Internet Governance: The Struggle over the Political Economy of Cyberspace
By Madanmohan Rao
IFWP. IANA. IAHC. WWC. IETF. EFF. GILC. ISOC. And that's just the beginning. As the global Internet user population heads closer to the 150-million mark, an alphabet soup of organizations is being drawn into the struggle to define and shape the protocols, architecture, content, and transactional regulations of the Internet.
That struggle over political economy of the Internet may well be one of the most profound issues of the dawning information age, according to Internet professionals from the United States, Europe, and Asia who gathered recently in Boston for One World, One Net, a conference on Internet governance.
"We are now entering a strongly political phase in the evolution of the Internet as it becomes a globally distributed economy," said Internet veteran Einar Stefferud, president of Network Management Associates and founder of First Virtual.
"The challenge has now moved from interoperability to interworkability. While getting different computers to work together was the challenge in the early years of the Internet, the upcoming challenge is in getting differing governing bodies, public interest groups, and corporate lobbies to work together," he said.
Issues like allocation of Internet domain names and IP addresses are posing serious challenges to existing mechanisms. "For more than a year, the U.S. government has been shopping for a way to give away control of the Internet domain issue," according to Lawrence Lessig, cyberlaw professor at Harvard University. "But there seems to be a naive thinking that mere privatization of this issue will make all the problems go away. It is not enough for government to hand over the domain name issue to a nonprofit private corporation. Government should insist that this corporation live up to the values and traditions of the Internet community," Lessig said. "Values of due process, openness, and free speech are key. The government need not run things, but should ensure that the running goes by the proper principles." The challenge for the Internet community and policy makers is to preserve values of liberty without getting obsessive about formal legalisms.
The way Internet governance issues will play themselves out in countries around the world will depend on the political culture of that country--the degree of openness and cooperation that is possible between the government, private, and civil sectors, according to Steven Miller, author of Civilizing Cyberspace. Much of the success of the Internet economy depends on the confidentiality and privacy of transaction-related data. Governments in Japan, South Korea, and Australia are joining their counterparts in North America and Europe in formulating data privacy laws. But serious differences of opinion are arising between Europeans and Americans over issues of online and offline data privacy, according to Deborah Hurley, director of the Harvard Information Infrastructure Project. The European Union's Data Protection Directive aims to give consumers control over their own personal data--which is collected and used for marketing purposes--but that may hamper U.S. firms' ability to exchange data with their overseas partners and subsidiaries. "It is important to see online privacy and security as social issues, not just individual values," Hurley said.

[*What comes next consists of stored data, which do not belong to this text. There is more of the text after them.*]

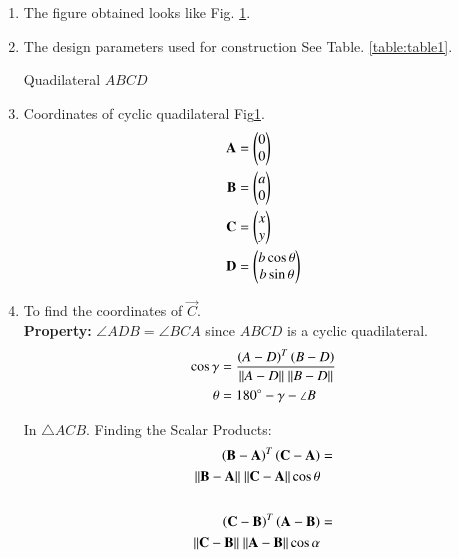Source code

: \renewcommand{\theequation}{\theenumi}
\begin{enumerate}[label=\thesection.\arabic*.,ref=\thesection.\theenumi]

\begin{figure}[!ht]
\centering
\resizebox{\columnwidth}{!}{}
\caption{Cyclic quadilateral by Latex-Tikz}
\label{fig:cyclic_quad}	
\end{figure}

\item The figure obtained looks like Fig. \ref{fig:cyclic_quad}.\\ 

\item The design parameters used for construction See Table. \ref{table:table1}.
\begin{table}[ht!]
\centering

\caption{Quadilateral $ABCD$}
\label{table:table1}	
\end{table} 

\item Coordinates of cyclic quadilateral Fig\ref{fig:cyclic_quad}. \\
\begin{align}
\mathbf{A} &=\begin{pmatrix}0\\0\end{pmatrix} \label{eq:constr_a}\\
\mathbf{B} &=\begin{pmatrix}a\\0\end{pmatrix} \label{eq:constr_b}\\
\mathbf{C} &=\begin{pmatrix}x\\y\end{pmatrix} \label{eq:constr_c}\\
\mathbf{D} &= \begin{pmatrix}b\cos{\theta}\\b\sin{\theta}\end{pmatrix}\label{eq:constr_d}
\end{align}

\item To find the coordinates of $\vec{C}$. \\
\textbf{Property:} $\angle{ADB} = \angle{BCA}$ since $ABCD$ is a cyclic quadilateral.
\begin{align}
\cos{\gamma} &= \frac{\left(A-D\right)^T\left(B-D\right)}{\| A -D \| \ \|B-D\|} \\
\theta &= 180\degree - \gamma - \angle B
\end{align}

In $\triangle ACB$. Finding the Scalar Products:
\begin{align}
\begin{split}\label{eq:scalar1}
\left(\mathbf{B} - \mathbf{A}\right)^T\left(\mathbf{C}-\mathbf{A}\right) &= \\ \|\mathbf{B} - \mathbf{A}\|
\ \| \mathbf{C}-\mathbf{A} \| \cos{\theta}
\end{split}\\ \nonumber\\
\begin{split}\label{eq:scalar2}
\left(\mathbf{C} - \mathbf{B}\right)^T\left(\mathbf{A}-\mathbf{B}\right) &= \\ 
\|\mathbf{C} - \mathbf{B}\|\ \| \mathbf{A}-\mathbf{B} \| \cos{\alpha}
\end{split}
\end{align}


\end{enumerate}
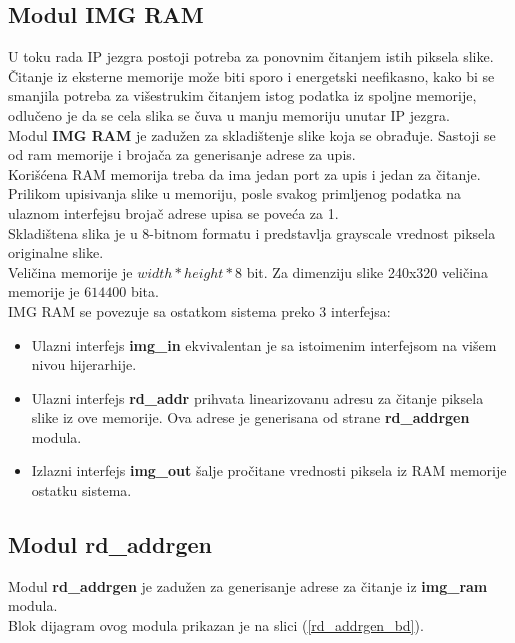 \subsection{Modul IMG RAM}

U toku rada IP jezgra postoji potreba za ponovnim čitanjem istih piksela slike.
Čitanje iz eksterne memorije može biti sporo i energetski neefikasno, kako bi se
smanjila potreba za višestrukim čitanjem istog podatka iz spoljne memorije,
odlučeno je da se cela slika se čuva u manju memoriju unutar IP jezgra. \\

Modul \textbf{IMG RAM} je zadužen za skladištenje slike koja se obrađuje.
Sastoji se od \gls{ram} memorije i brojača za generisanje adrese za upis. \\
Korišćena RAM memorija treba da ima jedan port za upis i jedan za čitanje.\\

Prilikom upisivanja slike u memoriju, posle svakog primljenog podatka na ulaznom
interfejsu brojač adrese upisa se poveća za 1. \\

Skladištena slika je u 8-bitnom formatu i predstavlja grayscale vrednost piksela
originalne slike. \\
Veličina memorije je $width*height*8$ bit. Za dimenziju slike 240x320
veličina memorije je $614400$ bita. \\

IMG RAM se povezuje sa ostatkom sistema preko 3 interfejsa:
\begin{itemize}
  \item Ulazni interfejs \textbf{img\_in} ekvivalentan je sa istoimenim
    interfejsom na višem nivou hijerarhije.
  \item Ulazni interfejs \textbf{rd\_addr} prihvata linearizovanu adresu za
    čitanje piksela slike iz ove memorije.
    Ova adrese je generisana od strane \textbf{rd\_addrgen} modula.
  \item Izlazni interfejs \textbf{img\_out} šalje pročitane vrednosti piksela iz
    RAM memorije ostatku sistema.
\end{itemize}

\newpage

\subsection{Modul rd\_addrgen}

Modul \textbf{rd\_addrgen} je zadužen za generisanje adrese za čitanje iz
\textbf{img\_ram} modula. \\
Blok dijagram ovog modula prikazan je na slici (\ref{rd_addrgen_bd}). \\

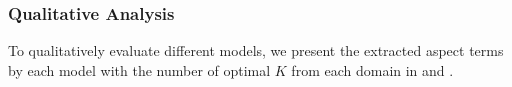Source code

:


\subsubsection{Qualitative Analysis}

To qualitatively evaluate different models,
we present the extracted aspect terms
by each model with the number of optimal $K$
 from each domain in  and
 . 
 
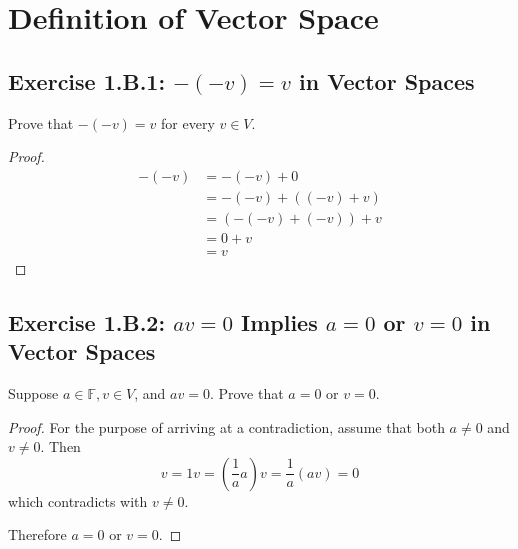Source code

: \chapter{Definition of Vector Space}
\section{Exercise 1.B.1: $-(-v)=v$ in Vector Spaces}
Prove that $-(-v)=v$ for every $v\in V$.
\begin{proof}
\begin{equation*}
\begin{split}
-(-v)&=-(-v)+0\\
&=-(-v)+((-v)+v)\\
&=(-(-v)+(-v))+v\\
&=0+v\\
&=v
\end{split}
\end{equation*}
\end{proof}

\section{Exercise 1.B.2: $av=0$ Implies $a=0$ or $v=0$ in Vector Spaces}
Suppose $a\in\mathbb{F}, v\in V$, and $av=0$. Prove that $a=0$ or $v=0$.
\begin{proof}
For the purpose of arriving at a contradiction, assume that both $a\ne 0$ and $v\ne 0$. Then
\[
v=1v=(\frac{1}{a}a)v=\frac{1}{a}(av)=0
\]
which contradicts with $v\ne 0$.

Therefore $a=0$ or $v=0$.
\end{proof}


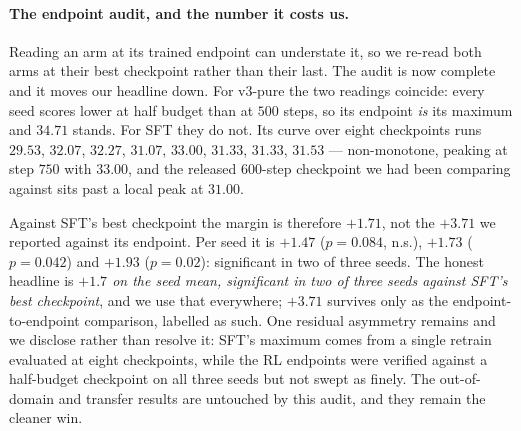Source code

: \paragraph{The endpoint audit, and the number it costs us.} Reading an arm at its trained
endpoint can understate it, so we re-read both arms at their best checkpoint rather than their
last. The audit is now complete and it moves our headline down. For v3-pure the two readings
coincide: every seed scores lower at half budget than at $500$ steps, so its endpoint \emph{is}
its maximum and $34.71$ stands. For SFT they do not. Its curve over eight checkpoints runs
$29.53$, $32.07$, $32.27$, $31.07$, $33.00$, $31.33$, $31.33$, $31.53$ --- non-monotone, peaking
at step $750$ with $33.00$, and the released $600$-step checkpoint we had been comparing against
sits past a local peak at $31.00$.

Against SFT's best checkpoint the margin is therefore $+1.71$, not the $+3.71$ we reported
against its endpoint. Per seed it is $+1.47$ ($p{=}0.084$, n.s.), $+1.73$ ($p{=}0.042$) and
$+1.93$ ($p{=}0.02$): significant in two of three seeds. The honest headline is
\emph{$+1.7$ on the seed mean, significant in two of three seeds against SFT's best checkpoint},
and we use that everywhere; $+3.71$ survives only as the endpoint-to-endpoint comparison, labelled
as such. One residual asymmetry remains and we disclose rather than resolve it: SFT's maximum
comes from a single retrain evaluated at eight checkpoints, while the RL endpoints were verified
against a half-budget checkpoint on all three seeds but not swept as finely. The out-of-domain
and transfer results are untouched by this audit, and they remain the cleaner win.

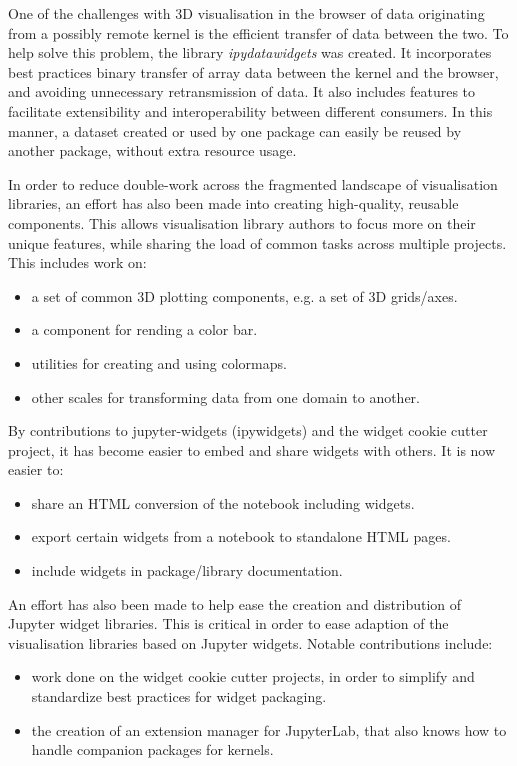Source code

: \documentclass{deliverablereport}
\begin{document}
One of the challenges with 3D visualisation in the browser of data originating from
a possibly remote kernel is the efficient transfer of data between the two. To help
solve this problem, the library \emph{ipydatawidgets} was created. It incorporates
best practices binary transfer of array data between the kernel and the browser,
and avoiding unnecessary retransmission of data. It also includes features to
facilitate extensibility and interoperability between different consumers. In this
manner, a dataset created or used by one package can easily be reused by another package,
without extra resource usage.

In order to reduce double-work across the fragmented landscape of visualisation
libraries, an effort has also been made into creating high-quality, reusable
components. This allows visualisation library authors to focus more on their
unique features, while sharing the load of common tasks across multiple projects.
This includes work on:

\begin{itemize}
\item a set of common 3D plotting components, e.g. a set of 3D grids/axes.
\item a component for rending a color bar.
\item utilities for creating and using colormaps.
\item other scales for transforming data from one domain to another.
\end{itemize}


By contributions to jupyter-widgets (ipywidgets) and the widget cookie cutter project, it has become easier to embed and share widgets with others. It is now easier to:

\begin{itemize}
\item share an HTML conversion of the notebook including widgets.
\item export certain widgets from a notebook to standalone HTML pages.
\item include widgets in package/library documentation.
\end{itemize}

An effort has also been made to help ease the creation and distribution of Jupyter widget libraries. This is critical in order to ease adaption of the visualisation libraries based on Jupyter widgets. Notable contributions include:
\begin{itemize}
\item work done on the widget cookie cutter projects, in order to simplify and standardize best practices for widget packaging.
\item the creation of an extension manager for JupyterLab, that also knows how to handle companion packages for kernels.
\end{itemize}
\end{document}
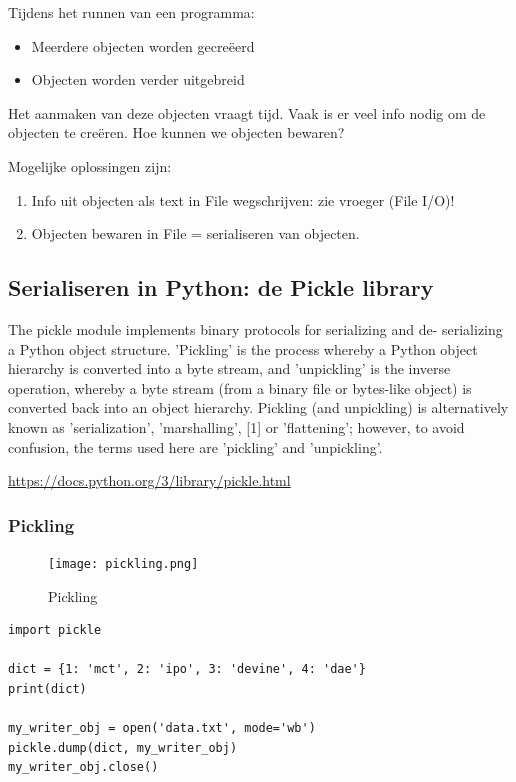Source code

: \documentclass{article}
\begin{document}
Tijdens het runnen van een programma:

\begin{itemize}
    \item Meerdere objecten worden gecreëerd
    \item Objecten worden verder uitgebreid
\end{itemize}

Het aanmaken van deze objecten vraagt tijd. Vaak is er veel info nodig
om de objecten te creëren. Hoe kunnen we objecten bewaren?

Mogelijke oplossingen zijn:

\begin{enumerate}
    \item Info uit objecten als text in File wegschrijven: zie vroeger (File I/O)!
    \item Objecten bewaren in File = serialiseren van objecten.
\end{enumerate}

\subsection{Serialiseren in Python: de Pickle library}

The pickle module implements binary protocols for serializing and de-
serializing a Python object structure. 'Pickling' is the process whereby
a Python object hierarchy is converted into a byte stream, and
'unpickling' is the inverse operation, whereby a byte stream (from a
binary file or bytes-like object) is converted back into an object
hierarchy. Pickling (and unpickling) is alternatively known as
'serialization', 'marshalling', [1] or 'flattening'; however, to avoid
confusion, the terms used here are 'pickling' and 'unpickling'.

\url{https://docs.python.org/3/library/pickle.html}

\subsubsection{Pickling}

\begin{figure}[H]
    \centering
    \texttt{[image: pickling.png]}
    \caption{Pickling}
\end{figure}

\begin{verbatim}
import pickle

dict = {1: 'mct', 2: 'ipo', 3: 'devine', 4: 'dae'}
print(dict)

my_writer_obj = open('data.txt', mode='wb')
pickle.dump(dict, my_writer_obj)
my_writer_obj.close()
\end{verbatim}
\end{document}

Other issues of concern revolve around universal access to the Net and around the nature of content published on the Net. "It is a good idea to have citizens set their own levels of content control, but the process of setting up such filters can be abused by authoritarian governments," said Mike Nelson, program director of Internet technology at IBM, who served previously at the White House and the U.S. Federal Communications Commission. In addition to government agencies, the private sector can provide solutions to parental concerns over children's access to objectionable content on the Web. Many companies are producing Web content filters, and several ISPs in the United States also are specializing in child-friendly services.
Internet pioneer Vint Cerf, senior vice president at MCI and widely regarded as the father of the Internet, said issues like universal access to the Internet are bringing about an alignment between public interest and corporate groups in increasing diffusion of the Internet. "Long-term funding from the U.S. government and taxpayers helped instill an atmosphere of freedom in the early years of the Internet, and [that atmosphere] is still present in the culture of sharing that is evident on the Net today," said Cerf. But the challenge is how to make such funding initiatives economically viable and sustainable in the long run.
Recent developments like the deal between telecommunications giant AT&T and cable TV company TCI may reveal tremendous potential for sectors like direct interactive marketing and entertainment via the Net, but the developments also raise serious concerns about protection of the public interest, according to Jeff Chester, executive director of the Washington, D.C., Center for Media Education. "Will the convergence between telecommunciations and cable TV lead to more one-way traffic or [to] two-way traffic?" he asked. "While the Net has helped news organizations provide new kinds of services round the clock, we are also seeing an increasing and disturbing blurring between news and advertising," Chester said.
The organizers of the conference--Computer Professionals for Social Responsibility (CPSR), at www.cpsr.org--are trying to increase awareness of these wider public interest issues, said Aki Namioka, president of CPSR. "We are pursuing initiatives like student chapters of CPSR, coalition building with other organizations involved in media issues, and extending outreach via international alliances," he said.
As the Internet marches into a crucial phase in its tumultuous history, it is becoming evident that Internet professionals around the world need to pay greater attention to the interplay between technological, social, economic, and policy issues pertaining to the Internet.